The old Gazette announced its latest reader participation extravaganza this morning — the “Autumn Cake Party” will give readers the chance to submit their favorite cake recipes.
Ten recipes will be chosen and cooked by the newspaper’s culinary partners — instructors and students at Schenectady County Community College’s nationally accredited American Culinary Federation culinary arts program. We’re selling tickets, $9 a pop, and people will taste the 10 and vote for their favorites. The Price Chopper supermarket chain is also chipping in.
We’ve done these contests before. Chili con carne was first, followed by soup, followed by last year’s pasta and pizza extravaganza. And now, frosting and fillings.
I have been entrusted by my superior officers at the newspaper to coordinate the contest, write stories, count ballots, cart leftovers. The same way I was entrusted for similar exercises with chili con carne, soup, then pizza and pasta. Some people might say, “Oh, you get stuck with it every year,” but I would never say something like that! After all, we’re raising funds for the good people at the Regional Food Bank of Northeastern New York, and people seem to have a fine time at these taste tests. Bunches of them come up to me and ask why we don’t put out more chairs. Happens every year.
I prefer Duncan Renaldo to Duncan Hines, Betty Page to Betty Crocker. That means while I can put together a killer batch of chili, make excellent potato salad, damn tasty mashed potatoes, terrific chicken salad and a gourmet meat loaf my friends say is excellent (as long as plenty of ketchup is around), I have never baked a cake. I’ve thought about making my own chocolate chip cookies on occasion, but have decided to leave such creations to experts. My colleague Judy Patrick knows the dough; my sister Joanne also comes through when the chips are down in a large bowl.

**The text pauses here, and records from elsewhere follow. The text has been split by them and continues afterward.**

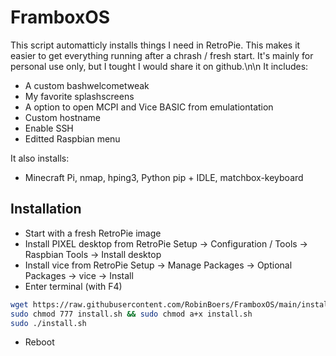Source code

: # FramboxOS

This script automatticly installs things I need in RetroPie. This makes it easier to get everything running after a chrash / fresh start. It's mainly for personal use only, but I tought I would share it on github.\n\n
It includes:

- A custom bashwelcometweak
- My favorite splashscreens
- A option to open MCPI and Vice BASIC from emulationtation
- Custom hostname
- Enable SSH
- Editted Raspbian menu

It also installs:

- Minecraft Pi, nmap, hping3, Python pip + IDLE, matchbox-keyboard

## Installation

- Start with a fresh RetroPie image
- Install PIXEL desktop from RetroPie Setup -> Configuration / Tools -> Raspbian Tools -> Install desktop
- Install vice from RetroPie Setup -> Manage Packages -> Optional Packages -> vice -> Install
- Enter terminal (with F4)

```bash
wget https://raw.githubusercontent.com/RobinBoers/FramboxOS/main/install.sh
sudo chmod 777 install.sh && sudo chmod a+x install.sh
sudo ./install.sh
```

- Reboot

I guess I’m just not nuts about cake. I can eat cheesecake all day, but that’s really more pie than cake. And heaven help the home chef who submits a cheesecake recipe for the “Autumn Cake Party.” It has been forbidden in the rules — written by yours truly. And if a cheesy recipe comes into the newspaper’s cake headquarters — the desk of yours truly — I shall strike down upon it with great vengeance and furious anger. One of my perks as cake czar.
I kind of wonder if we’ll get any recipes for Boston Cream Pie, which is really a cake. I hope so — the combo of chocolate, layers of dough and custard filling goes together like Hope, Crosby and Dorothy Lamour. I could also find a fork for one of those chocolate layer cakes, but those slices have to be cold. Ice cold. A warm, room temperature cake is about as appetizing as one of my meat loafs without ketchup.
My all-time favorite cake is rum cake. But not just any rum cake. As a kid growing up in Rochester, I remember my father occasionally bringing home a rummie made at one of the bakeries near the Eastman Kodak Co. I always remember these things seemed to be saturated with rum; they were just so wet and heavy, like every large slice weighed half a pound. You could almost get drunk. Wish that bakery was still around.
Any other rum cake I’ve ever tasted has seemed light. Nothing to them. So I don’t go for rum cake any more.
Maybe we’ll see one on Thursday, Nov. 13, at the big cake taste at SCCC. Along with lemons-limes, cherry vanilla and creamy custard cakes. Say hello if you see me — I’ll be the one with frosting on my fingers.